I will sulphite it, how bout acid blend to fix the pH problem or will this add unwanted ingredients to the alcohol?


----------



## Wade E (Aug 9, 2010)

You will want to adjust the acid along with ph to get it as close as possible to the work for wine or it will make the yeast struggle to work also.


----------



## cpfan (Aug 9, 2010)

I have made 18-20% alcohol from Turbo Yeast. Used activated charcoal to help remove the taste (and odour). It makes pretty decent vodka. IMO, it is better flavoured. However, when I ran a Ferment on Premises, there were some customers who treated this just like vodka. One made it for his mother for two reasons. He thought she drank too much vodka. She liked it better than the cheap vodka she bought in the store. Of course, Your Milage May Vary.

Steve


----------



## Wade E (Aug 9, 2010)

Yeah, the charcoal is needed to remove the taste of that turbo yeast as it is loaded with I think citric acid and nutrients. I would get some distillers teast for what your doing and youll have a much cleaner end result.


----------



## Mud (Aug 9, 2010)

Superstart Distiller's yeast adds very little flavor.


----------



## Torch404 (Aug 10, 2010)

What is the possibility of using a sugar wine as a generic top up wine? Just a thought where you have enough flavor or are going to f-pac but still need to top up.


----------



## seth8530 (Aug 21, 2010)

The kilju ive made is pretty much just sugar wine. I had a very hard time getting it to work. Even using the lavlin super high alco tolerant yeast. I ended up having to put some milk wine slurry in my sugar wine to get them to start.


----------



## NSwiner (Aug 22, 2010)

Torch404 said:


> What is the possibility of using a sugar wine as a generic top up wine? Just a thought where you have enough flavor or are going to f-pac but still need to top up.

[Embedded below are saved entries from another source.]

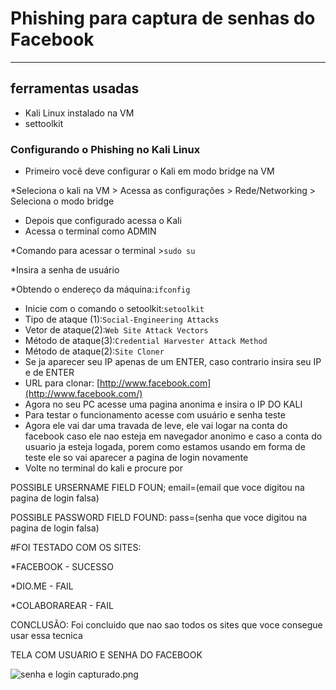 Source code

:# Phishing para captura de senhas do Facebook

_________________________________________________________________________________________________

## ferramentas usadas

- Kali Linux instalado na VM
- settoolkit

### Configurando o Phishing no Kali Linux

- Primeiro você deve configurar o Kali em modo bridge na VM

*Seleciona o kali na VM > Acessa as configurações > Rede/Networking > Seleciona o modo bridge

- Depois que configurado acessa o Kali
- Acessa o terminal como ADMIN

*Comando para acessar o terminal >`sudo su` 

*Insira a senha de usuário

*Obtendo o endereço da máquina:`ifconfig`

- Inicie com o comando o setoolkit:`setoolkit`
- Tipo de ataque (1):`Social-Engineering Attacks`
- Vetor de ataque(2):`Web Site Attack Vectors`
- Método de ataque(3):`Credential Harvester Attack Method`
- Método de ataque(2):`Site Cloner`
- Se ja aparecer seu IP apenas de um ENTER, caso contrario insira seu IP e de ENTER
- URL para clonar: [http://www.facebook.com](http://www.facebook.com/)
- Agora no seu PC acesse uma pagina anonima e insira o IP DO KALI
- Para testar o funcionamento acesse com usuário e senha teste
- Agora ele vai dar uma travada de leve, ele vai logar na conta do facebook caso ele nao esteja em navegador anonimo e caso a conta do usuario ja esteja logada, porem como estamos usando em forma de teste ele so vai aparecer a pagina de login novamente
- Volte no terminal do kali e procure por

POSSIBLE URSERNAME FIELD FOUN; email=(email que voce digitou na pagina de login falsa)

POSSIBLE PASSWORD FIELD FOUND: pass=(senha que voce digitou na pagina de login falsa)

#FOI TESTADO COM OS SITES:

*FACEBOOK - SUCESSO

*DIO.ME - FAIL

*COLABORAREAR - FAIL

CONCLUSÃO: Foi concluido que nao sao todos os sites que voce consegue usar essa tecnica

TELA COM USUARIO E SENHA DO FACEBOOK

![senha e login capturado.png](Phishing%20para%20captura%20de%20senhas%20do%20Facebook%20a3caad86dc184f968a03e544a35e7aaa/senha_e_login_capturado.png) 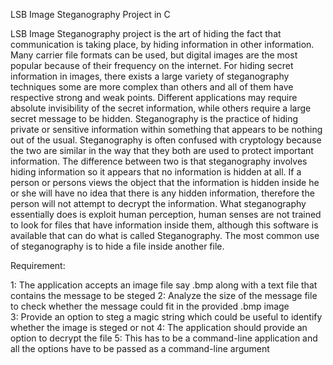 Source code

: LSB Image Steganography Project in C

LSB Image Steganography project is the art of hiding the fact that communication is taking place, by hiding information in other information. Many carrier file formats can be used, but digital images are the most popular because of their frequency on the internet. For hiding secret information in images, there exists a large variety of steganography techniques some are more complex than others and all of them have respective strong and weak points. Different applications may require absolute invisibility of the secret information, while others require a large secret message to be hidden.
Steganography is the practice of hiding private or sensitive information within something that appears to be nothing out of the usual. Steganography is often confused with cryptology because the two are similar in the way that they both are used to protect important information. The difference between two is that steganography involves hiding information so it appears that no information is hidden at all. If a person or persons views the object that the information is hidden inside he or she will have no idea that there is any hidden information, therefore the person will not attempt to decrypt the information.
What steganography essentially does is exploit human perception, human senses are not trained to look for files that have information inside them, although this software is available that can do what is called Steganography. The most common use of steganography is to hide a file inside another file.

Requirement: 

1: The application accepts an image file say .bmp along with a text file that 
   contains the message to be steged
2: Analyze the size of the message file to check whether the message could fit 
   in the provided .bmp image   
3: Provide an option to steg a magic string which could be useful to identify 
   whether the image is steged or not
4: The application should provide an option to decrypt the file
5: This has to be a command-line application and all the options have to be 
   passed as a command-line argument
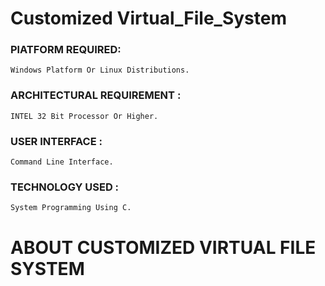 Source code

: # Customized Virtual_File_System

<h3><B> PlATFORM REQUIRED: </B></h3>

    Windows Platform Or Linux Distributions.

<h3><B> ARCHITECTURAL REQUIREMENT : </B></h3>

    INTEL 32 Bit Processor Or Higher.

<h3><B>USER INTERFACE :</B></h3>

    Command Line Interface.


<h3><B>TECHNOLOGY USED :</B></h3>

    System Programming Using C.

<h1 >ABOUT CUSTOMIZED VIRTUAL FILE SYSTEM</h1>

<div class="container>
    1) In This Project I Emulate All Data Structures Which Are Used By Operating System To Manage File System Oriented Tasks.
    
    2) As The Name Suggests Its Virtual Because I Maintain All The Records In Primary Storage (RAM).
    
    3) In This Project I Create All Data Structures Which Required For File Subsystems As : FT, UAREA, UFDT, SB, DILB, DB etc.
    
    4) I Provide All Implementations Of Necessary System Calls And Commands Of File subsystem As : Open, Close, Read, Write, Lseek, 
       Create, RM, LS, Stat, Fstat etc.
    
    5) While Creating This Project All Above Functionality I Use Our Own Data Structures By Referring Algorithms of UNIX Operating System.
    
    6) By Using This Project I Can Get Overview Of UFS (UNIX File System) On Any Platform.
</div>
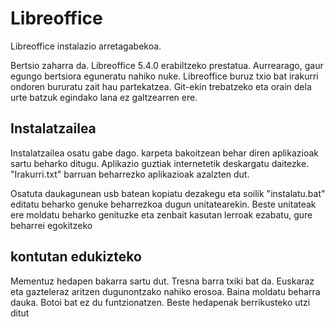 # Libreoffice

Libreoffice instalazio arretagabekoa.

Bertsio zaharra da. Libreoffice 5.4.0 erabiltzeko prestatua. Aurrearago, gaur egungo bertsiora eguneratu nahiko nuke. Libreoffice buruz txio bat irakurri ondoren bururatu zait hau partekatzea. Git-ekin trebatzeko eta orain dela urte batzuk egindako lana ez galtzearren ere.

## Instalatzailea

Instalatzailea osatu gabe dago. karpeta bakoitzean behar diren aplikazioak sartu beharko ditugu. Aplikazio guztiak internetetik deskargatu daitezke. "Irakurri.txt" barruan beharrezko aplikazioak azalzten dut.

Osatuta daukagunean usb batean kopiatu dezakegu eta soilik "instalatu.bat" editatu beharko genuke beharrezkoa dugun unitatearekin. Beste unitateak ere moldatu beharko genituzke eta zenbait kasutan lerroak ezabatu, gure beharrei egokitzeko

## kontutan edukizteko

Mementuz hedapen bakarra sartu dut. Tresna barra txiki bat da. Euskaraz eta gazteleraz aritzen dugunontzako nahiko erosoa. Baina moldatu beharra dauka. Botoi bat ez du funtzionatzen. Beste hedapenak berrikusteko utzi ditut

Just my opinion but i think you would be better off making one of the cheap kits that doesn't have oak in it and not a strong flavour to top other wines off with . I made the alochol base & wouldn't use it to top wine with it .


----------



## Wade E (Aug 22, 2010)

Did you use both nutrient and energizer? There isnt anything in there for thr yeast to survive so these 2 ingredients are needed lusy like our bodies need nutrients.


----------



## seth8530 (Aug 23, 2010)

ya talking to me or other person? I used nutrient and energizer in mine. Nutrient in the form of a B complex vitamen with all the goodies yeastie beasties love


----------